§ **Data**:
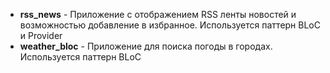 - **rss_news** - Приложение с отображением RSS ленты новостей и возможностью добавление в избранное. Используется паттерн BLoC и Provider
- **weather_bloc** - Приложение для поиска погоды в городах. Используется паттерн BLoC
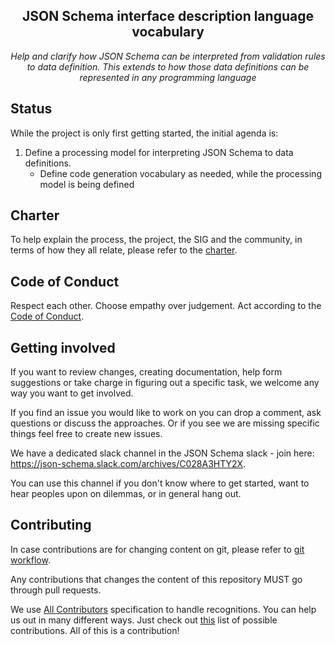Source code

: <h2 align="center">
  JSON Schema interface description language vocabulary
</h2>
<p align="center">
  <em>Help and clarify how JSON Schema can be interpreted from validation rules to data definition. This extends to how those data definitions can be represented in any programming language</em>
</p>

## Status

While the project is only first getting started, the initial agenda is:
1. Define a processing model for interpreting JSON Schema to data definitions.
    * Define code generation vocabulary as needed, while the processing model is being defined

## Charter
To help explain the process, the project, the SIG and the community, in terms of how they all relate, please refer to the [charter](./charter.md).

## Code of Conduct
Respect each other. Choose empathy over judgement. Act according to the [Code of Conduct](./CODE_OF_CONDUCT.md).

## Getting involved
If you want to review changes, creating documentation, help form suggestions or take charge in figuring out a specific task, we welcome any way you want to get involved.

If you find an issue you would like to work on you can drop a comment, ask questions or discuss the approaches. Or if you see we are missing specific things feel free to create new issues.

We have a dedicated slack channel in the JSON Schema slack - join here: https://json-schema.slack.com/archives/C028A3HTY2X. 

You can use this channel if you don't know where to get started, want to hear peoples upon on dilemmas, or in general hang out.

## Contributing
In case contributions are for changing content on git, please refer to [git workflow](./git_workflow.md).

Any contributions that changes the content of this repository MUST go through pull requests.

We use [All Contributors](https://allcontributors.org) specification to handle recognitions. You can help us out in many different ways. Just check out [this](https://allcontributors.org/docs/en/emoji-key) list of possible contributions. All of this is a contribution! 
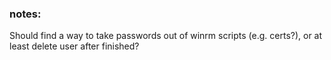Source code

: ### notes:
Should find a way to take passwords out of winrm scripts (e.g. certs?), or at least delete user after finished?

§ **Exercise details**: Hand back the data exactly as it appears, with all pictures cut.

§ **Result of this exercise**:
 - **rss_news** - Приложение с отображением RSS ленты новостей и возможностью добавление в избранное. Используется паттерн BLoC и Provider
- **weather_bloc** - Приложение для поиска погоды в городах. Используется паттерн BLoC
Source code

: <h2 align="center">
  JSON Schema interface description language vocabulary
</h2>
<p align="center">
  <em>Help and clarify how JSON Schema can be interpreted from validation rules to data definition. This extends to how those data definitions can be represented in any programming language</em>
</p>

## Status

While the project is only first getting started, the initial agenda is:
1. Define a processing model for interpreting JSON Schema to data definitions.
    * Define code generation vocabulary as needed, while the processing model is being defined

## Charter
To help explain the process, the project, the SIG and the community, in terms of how they all relate, please refer to the [charter](./charter.md).

## Code of Conduct
Respect each other. Choose empathy over judgement. Act according to the [Code of Conduct](./CODE_OF_CONDUCT.md).

## Getting involved
If you want to review changes, creating documentation, help form suggestions or take charge in figuring out a specific task, we welcome any way you want to get involved.

If you find an issue you would like to work on you can drop a comment, ask questions or discuss the approaches. Or if you see we are missing specific things feel free to create new issues.

We have a dedicated slack channel in the JSON Schema slack - join here: https://json-schema.slack.com/archives/C028A3HTY2X. 

You can use this channel if you don't know where to get started, want to hear peoples upon on dilemmas, or in general hang out.

## Contributing
In case contributions are for changing content on git, please refer to [git workflow](./git_workflow.md).

Any contributions that changes the content of this repository MUST go through pull requests.

We use [All Contributors](https://allcontributors.org) specification to handle recognitions. You can help us out in many different ways. Just check out [this](https://allcontributors.org/docs/en/emoji-key) list of possible contributions. All of this is a contribution! 
Source code

: ### notes:
Should find a way to take passwords out of winrm scripts (e.g. certs?), or at least delete user after finished?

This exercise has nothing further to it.